##### DATASET CONTENT
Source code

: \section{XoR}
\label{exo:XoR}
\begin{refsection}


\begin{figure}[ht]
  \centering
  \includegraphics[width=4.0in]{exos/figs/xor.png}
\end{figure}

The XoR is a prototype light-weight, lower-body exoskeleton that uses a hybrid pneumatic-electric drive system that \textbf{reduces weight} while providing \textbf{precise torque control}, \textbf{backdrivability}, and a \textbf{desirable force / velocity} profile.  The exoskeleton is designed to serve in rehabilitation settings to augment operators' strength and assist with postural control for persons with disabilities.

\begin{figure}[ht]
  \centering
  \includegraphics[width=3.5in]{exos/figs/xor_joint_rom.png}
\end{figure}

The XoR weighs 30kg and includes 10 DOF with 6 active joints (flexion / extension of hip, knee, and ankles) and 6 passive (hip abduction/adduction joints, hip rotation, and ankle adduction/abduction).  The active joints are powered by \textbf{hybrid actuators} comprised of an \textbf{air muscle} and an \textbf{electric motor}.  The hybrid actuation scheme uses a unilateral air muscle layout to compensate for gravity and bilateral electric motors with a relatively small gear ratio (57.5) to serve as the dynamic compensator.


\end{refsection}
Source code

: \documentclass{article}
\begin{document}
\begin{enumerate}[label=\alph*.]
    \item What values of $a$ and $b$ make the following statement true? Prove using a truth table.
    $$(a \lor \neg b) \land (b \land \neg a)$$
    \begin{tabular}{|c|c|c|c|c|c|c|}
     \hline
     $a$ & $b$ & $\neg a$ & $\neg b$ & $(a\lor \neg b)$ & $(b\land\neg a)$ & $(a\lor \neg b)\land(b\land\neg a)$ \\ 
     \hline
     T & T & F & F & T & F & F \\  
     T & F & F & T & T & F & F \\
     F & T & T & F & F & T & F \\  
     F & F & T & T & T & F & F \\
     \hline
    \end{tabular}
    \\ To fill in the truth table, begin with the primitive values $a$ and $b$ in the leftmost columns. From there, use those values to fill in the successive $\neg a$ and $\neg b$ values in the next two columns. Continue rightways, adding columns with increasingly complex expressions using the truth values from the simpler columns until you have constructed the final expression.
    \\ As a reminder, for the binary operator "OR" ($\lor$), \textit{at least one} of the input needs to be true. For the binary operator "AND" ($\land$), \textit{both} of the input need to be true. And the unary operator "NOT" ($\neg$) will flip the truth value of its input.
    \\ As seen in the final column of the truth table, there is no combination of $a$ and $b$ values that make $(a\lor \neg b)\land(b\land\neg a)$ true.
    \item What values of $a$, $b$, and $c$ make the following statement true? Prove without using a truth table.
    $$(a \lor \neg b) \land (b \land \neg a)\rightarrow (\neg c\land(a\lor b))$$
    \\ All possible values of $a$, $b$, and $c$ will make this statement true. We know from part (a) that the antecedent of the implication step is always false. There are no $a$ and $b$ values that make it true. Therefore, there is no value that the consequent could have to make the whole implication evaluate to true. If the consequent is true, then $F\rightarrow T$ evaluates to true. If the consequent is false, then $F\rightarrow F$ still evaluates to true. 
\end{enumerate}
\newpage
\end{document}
##########
(WHAT YOU SHOULD DO): Everything from the line with "b)\land(b\land\neg a)$ \\" down to the final line above is to be retyped exactly. Leave the earlier lines out.

(REPLY):
     $a$ & $b$ & $\neg a$ & $\neg b$ & $(a\lor \neg b)$ & $(b\land\neg a)$ & $(a\lor \neg b)\land(b\land\neg a)$ \\ 
     \hline
     T & T & F & F & T & F & F \\  
     T & F & F & T & T & F & F \\
     F & T & T & F & F & T & F \\  
     F & F & T & T & T & F & F \\
     \hline
    \end{tabular}
    \\ To fill in the truth table, begin with the primitive values $a$ and $b$ in the leftmost columns. From there, use those values to fill in the successive $\neg a$ and $\neg b$ values in the next two columns. Continue rightways, adding columns with increasingly complex expressions using the truth values from the simpler columns until you have constructed the final expression.
    \\ As a reminder, for the binary operator "OR" ($\lor$), \textit{at least one} of the input needs to be true. For the binary operator "AND" ($\land$), \textit{both} of the input need to be true. And the unary operator "NOT" ($\neg$) will flip the truth value of its input.
    \\ As seen in the final column of the truth table, there is no combination of $a$ and $b$ values that make $(a\lor \neg b)\land(b\land\neg a)$ true.
    \item What values of $a$, $b$, and $c$ make the following statement true? Prove without using a truth table.
    $$(a \lor \neg b) \land (b \land \neg a)\rightarrow (\neg c\land(a\lor b))$$
    \\ All possible values of $a$, $b$, and $c$ will make this statement true. We know from part (a) that the antecedent of the implication step is always false. There are no $a$ and $b$ values that make it true. Therefore, there is no value that the consequent could have to make the whole implication evaluate to true. If the consequent is true, then $F\rightarrow T$ evaluates to true. If the consequent is false, then $F\rightarrow F$ still evaluates to true. 
\end{enumerate}
\newpage
\end{document}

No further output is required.